İçişleri Bakanlığı bütçe görüşmesinde gerginlik ve hakaretler

Bütçe görüşmeleri hakaretlere sahne oldu. Bakan Soylu'nun "İddiasını ispat etmeyen Kılıçdaroğlu şerefsizdir" sözleriyle başlayan tartışmada CHP'li Özkoç "Sen de şerefsizsin, karaktersizsin" dedi.

Abone ol

DUVAR - TBMM Plan ve Bütçe Komisyonu’nda İçişleri Bakanı Süleyman Soylu’nun, CHP Genel Başkanı Kemal Kılıçdaroğlu’nu itham eden sözlerine, CHP Grubu tepki gösterdi. CHP Grup Başkanvekili Engin Özkoç, CHP Genel Başkan Başdanışmanı Tuncay Özkan ve CHP milletvekilleri ile Soylu arasında tartışma çıktı. Özkoç, “Gözünüzün içine bakarak söylüyorum, Sayın Recep Tayyip Erdoğan için bu lafı kullansam orada oturur musunuz? Oturmazsınız, biz de burada oturmayız” dedi. 
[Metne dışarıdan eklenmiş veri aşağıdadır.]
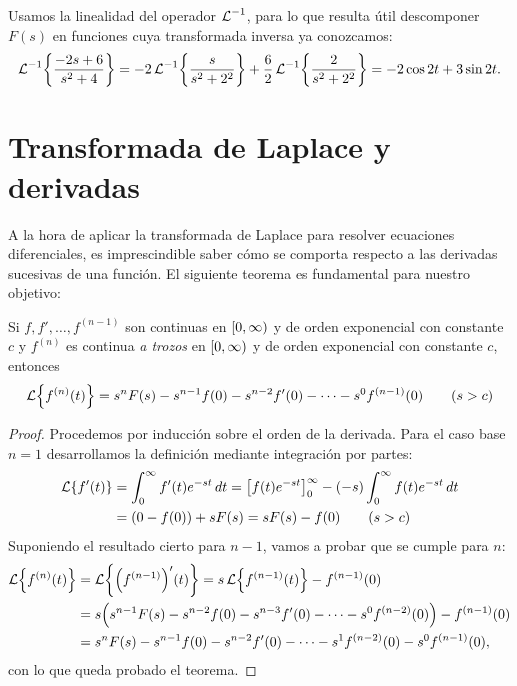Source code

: \documentclass[../ecuaciones_diferenciales.tex]{subfiles}
\begin{document}
\begin{solution}
	Usamos la linealidad del operador \(\operatorname{\mathcal{L}}^{-1}\), para lo que resulta útil
	descomponer \(F(s)\) en funciones cuya transformada inversa ya conozcamos:
	\[\laplace^{-1}\left\{\frac{-2s+6}{s^2+4}\right\} =
		-2\laplace^{-1}\left\{\frac{s}{s^2+2^2}\right\} +
		\frac{6}{2}\laplace^{-1}\left\{\frac{2}{s^2+2^2}\right\} = -2 \cos 2t + 3 \sin 2t.\]
\end{solution}

\section{Transformada de Laplace y derivadas}
A la hora de aplicar la transformada de Laplace para resolver ecuaciones
diferenciales, es imprescindible saber cómo se comporta respecto a las derivadas
sucesivas de una función. El siguiente teorema es fundamental para nuestro
objetivo:

\begin{theorem}
	Si \(f, f', \dots, f^{(n-1)}\) son continuas en \(\closedopen{0}{\infty}\) y de orden
	exponencial con constante \(c\) y \(f^{(n)}\) es continua \emph{a trozos} en
	\(\closedopen{0}{\infty}\) y de orden exponencial con constante \(c\), entonces
	\[\laplace\left\{f^{(n)}(t)\right\} = s^n F(s) - s^{n-1}f(0) - s^{n-2}f'(0) - \cdots -
		s^0f^{(n-1)}(0) \qquad (s>c)\]
	\begin{proof}
		Procedemos por inducción sobre el orden de la derivada. Para el caso base
		\(n=1\) desarrollamos la definición mediante integración por partes:
		\begin{align*}
			\laplace\{f'(t)\} & = \int_0^\infty f'(t)e^{-st} \dif t =
			\intmargins{f(t)e^{-st}}{0}{\infty} - (-s) \int_0^\infty f(t)e^{-st} \dif t \\
			            & = (0-f(0)) + sF(s) = sF(s) - f(0) \qquad (s > c)
		\end{align*}
		Suponiendo el resultado cierto para \(n-1\), vamos a probar que se cumple
		para \(n\):
		\begin{align*}
			\laplace\left\{f^{(n)}(t)\right\}
			 & = \laplace\left\{\left(f^{(n-1)}\right)'(t)\right\}
			= s\laplace\left\{f^{(n-1)}(t)\right\} - f^{(n-1)}(0)        \\
			 & = s \left( s^{n-1}F(s) - s^{n-2}f(0) - s^{n-3}f'(0)
			- \cdots - s^0f^{(n-2)}(0) \right) - f^{(n-1)}(0)      \\
			 & = s^n F(s) - s^{n-1} f(0) - s^{n-2} f'(0) - \cdots
			- s^1f^{(n-2)}(0) - s^0f^{(n-1)}(0),
		\end{align*}
		con lo que queda probado el teorema.
	\end{proof}
\end{theorem}
\end{document}
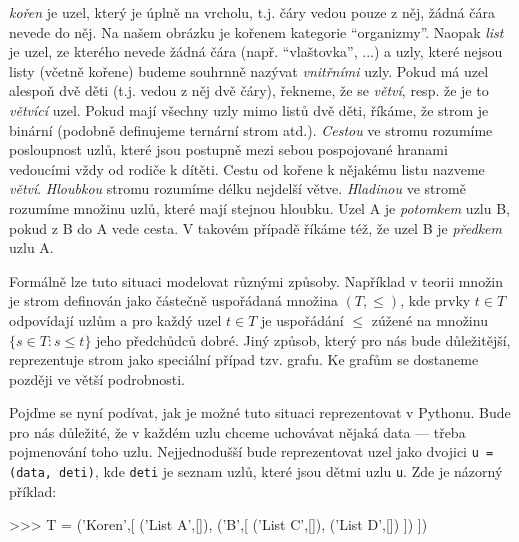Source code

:\begin{definition}
\emph{kořen} je uzel, který je úplně na vrcholu, t.j. čáry vedou pouze z něj, žádná čára nevede do něj. Na našem obrázku je kořenem kategorie ``organizmy''.
Naopak \emph{list} je uzel, ze kterého nevede žádná čára (např. ``vlaštovka'', ...) a uzly, které nejsou listy (včetně kořene) budeme souhrnně nazývat
\emph{vnitřními} uzly. Pokud má uzel alespoň dvě děti (t.j. vedou z něj dvě čáry), řekneme, že se \emph{větví}, resp. že je to \emph{větvící} uzel.
Pokud mají všechny uzly mimo listů dvě děti, říkáme, že strom je binární (podobně definujeme ternární strom atd.). \emph{Cestou} ve stromu rozumíme posloupnost uzlů, 
které jsou postupně mezi sebou pospojované hranami vedoucími vždy od rodiče k dítěti. Cestu od kořene k nějakému 
listu nazveme \emph{větví}. \emph{Hloubkou} stromu rozumíme délku nejdelší větve. \emph{Hladinou} ve stromě rozumíme množinu uzlů, které mají stejnou hloubku.
Uzel A je \emph{potomkem} uzlu B, pokud z B do A vede cesta. V takovém případě říkáme též, že uzel B je \emph{předkem} uzlu A. 
\end{definition}

\begin{note}\footnotesize
Formálně lze tuto situaci modelovat různými způsoby. Například v teorii množin je strom definován jako částečně uspořádaná množina $(T,\leq)$,
kde prvky $t\in T$ odpovídají uzlům a pro každý uzel $t\in T$ je uspořádání $\leq$ zúžené na množinu $\{s\in T:s\leq t\}$ jeho předchůdců dobré.
Jiný způsob, který pro nás bude důležitější, reprezentuje strom jako speciální případ tzv. grafu. Ke grafům se dostaneme později ve větší podrobnosti.
\end{note}

Pojďme se nyní podívat, jak je možné tuto situaci reprezentovat v Pythonu. Bude pro nás důležité, že v každém uzlu
chceme uchovávat nějaká data --- třeba pojmenování toho uzlu. Nejjednodušší bude reprezentovat uzel jako dvojici  {\tt u = (data, deti)}, 
kde {\tt deti} je seznam uzlů, které jsou dětmi uzlu {\tt u}. Zde je názorný příklad:

\begin{center}
\begin{minipage}{8cm}
\begin{python}
>>> T = ('Koren',[
	          ('List A',[]),
		  ('B',[
			('List C',[]),
			('List D',[])
			])
		  ])
\end{python}
\end{minipage}
\begin{minipage}{5cm}
\end{minipage}
\end{center}

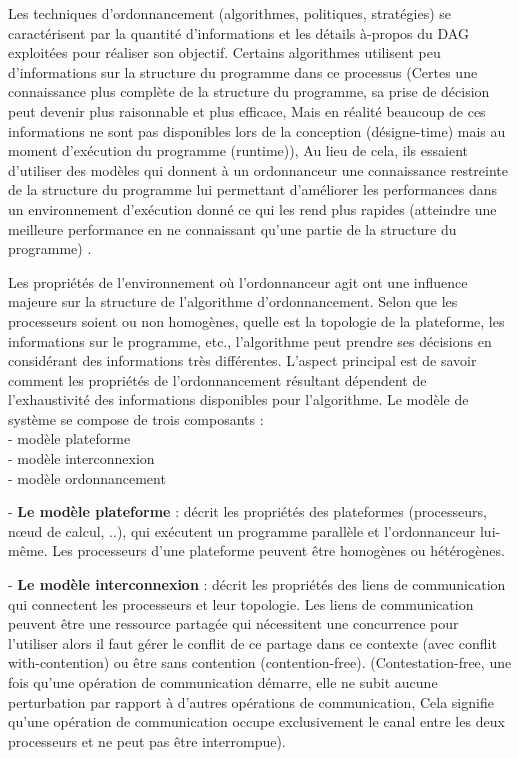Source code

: %
Les techniques d'ordonnancement (algorithmes, politiques, stratégies) se caractérisent par la quantité d'informations et les détails à-propos du DAG exploitées pour réaliser son objectif.
Certains algorithmes utilisent peu d'informations sur la structure du programme dans ce processus 
(Certes une connaissance plus complète de la structure du programme, sa prise de décision peut devenir plus raisonnable et plus efficace, 
Mais en réalité beaucoup de ces informations ne sont pas disponibles lors de la conception (désigne-time) mais au moment d'exécution du programme (runtime)),  
Au lieu de cela, ils essaient d'utiliser des modèles qui donnent à un ordonnanceur une connaissance restreinte de la structure du programme lui permettant d'améliorer les performances dans un environnement d'exécution donné ce qui les rend plus rapides (atteindre une meilleure performance en ne connaissant qu'une partie de la structure du programme) \cite{HL14}.

Les propriétés de l'environnement où l'ordonnanceur agit ont une influence majeure sur la structure de l'algorithme d’ordonnancement. 
Selon que les processeurs soient ou non homogènes, quelle est la topologie de la plateforme, les informations sur le programme, etc., l'algorithme peut prendre ses décisions en considérant des informations très différentes. 
L'aspect principal est de savoir comment les propriétés de l'ordonnancement résultant dépendent de l'exhaustivité des informations disponibles pour l'algorithme. Le modèle de système se compose de trois composants : \\
%
- modèle plateforme\\
- modèle interconnexion\\
- modèle ordonnancement 

- \textbf{Le modèle plateforme} : décrit les propriétés des plateformes (processeurs, nœud de calcul,  ..), qui exécutent un programme parallèle et l’ordonnanceur lui-même. 
Les processeurs d'une plateforme peuvent être homogènes ou hétérogènes. 

- \textbf{Le modèle interconnexion} : décrit les propriétés des liens de communication qui connectent les processeurs et leur topologie.
Les liens de communication peuvent être une ressource partagée qui nécessitent une concurrence pour l'utiliser alors il faut gérer le conflit de ce partage dans ce contexte (avec conflit with-contention) ou être sans contention (contention-free). 
%
(Contestation-free, une fois qu'une opération de communication démarre, elle ne subit aucune perturbation par rapport à d'autres opérations de communication,
Cela signifie qu'une opération de communication occupe exclusivement le canal entre les deux processeurs et ne peut pas être interrompue). 

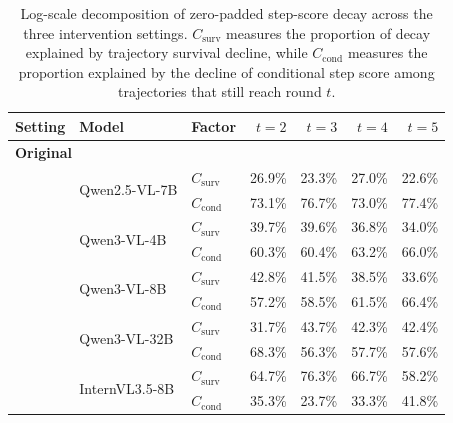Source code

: 
\begin{table}[htbp]
\centering
\small
\setlength{\tabcolsep}{4pt}
\renewcommand{\arraystretch}{1.08}
\caption{
Log-scale decomposition of zero-padded step-score decay across the three intervention settings.
\(C_{\mathrm{surv}}\) measures the proportion of decay explained by trajectory survival decline, while
\(C_{\mathrm{cond}}\) measures the proportion explained by the decline of conditional step score among trajectories
that still reach round \(t\).
}
\label{tab:decay_contribution_decomposition}
\begin{tabular}{lllrrrr}
\toprule
\textbf{Setting} & \textbf{Model} & \textbf{Factor} & \textbf{\(t=2\)} & \textbf{\(t=3\)} & \textbf{\(t=4\)} & \textbf{\(t=5\)} \\
\midrule
\multicolumn{7}{l}{\textbf{Original}} \\
\midrule
\multirow{2}{*}{}
& \multirow{2}{*}{Qwen2.5-VL-7B} & \(C_{\mathrm{surv}}\) & 26.9\% & 23.3\% & 27.0\% & 22.6\% \\
&  & \(C_{\mathrm{cond}}\) & 73.1\% & 76.7\% & 73.0\% & 77.4\% \\
\midrule
\multirow{2}{*}{}
& \multirow{2}{*}{Qwen3-VL-4B} & \(C_{\mathrm{surv}}\) & 39.7\% & 39.6\% & 36.8\% & 34.0\% \\
&  & \(C_{\mathrm{cond}}\) & 60.3\% & 60.4\% & 63.2\% & 66.0\% \\
\midrule
\multirow{2}{*}{}
& \multirow{2}{*}{Qwen3-VL-8B} & \(C_{\mathrm{surv}}\) & 42.8\% & 41.5\% & 38.5\% & 33.6\% \\
&  & \(C_{\mathrm{cond}}\) & 57.2\% & 58.5\% & 61.5\% & 66.4\% \\
\midrule
\multirow{2}{*}{}
& \multirow{2}{*}{Qwen3-VL-32B} & \(C_{\mathrm{surv}}\) & 31.7\% & 43.7\% & 42.3\% & 42.4\% \\
&  & \(C_{\mathrm{cond}}\) & 68.3\% & 56.3\% & 57.7\% & 57.6\% \\
\midrule
\multirow{2}{*}{}
& \multirow{2}{*}{InternVL3.5-8B} & \(C_{\mathrm{surv}}\) & 64.7\% & 76.3\% & 66.7\% & 58.2\% \\
&  & \(C_{\mathrm{cond}}\) & 35.3\% & 23.7\% & 33.3\% & 41.8\% \\

\end{tabular}
\end{table}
ANKA Haber Ajansı'nın haberine göre, TBMM Plan ve Bütçe Komisyonu’nda İçişleri Bakanlığı, Emniyet Genel Müdürlüğü, Jandarma Genel Komutanlığı, Sahil Güvenlik Komutanlığı, Göç İdaresi Başkanlığı ve AFAD’ın 2021 yılı kesin hesap kanun teklifi, 2022 yılı bütçe kanun teklifi ve Sayıştay raporları görüşüldü.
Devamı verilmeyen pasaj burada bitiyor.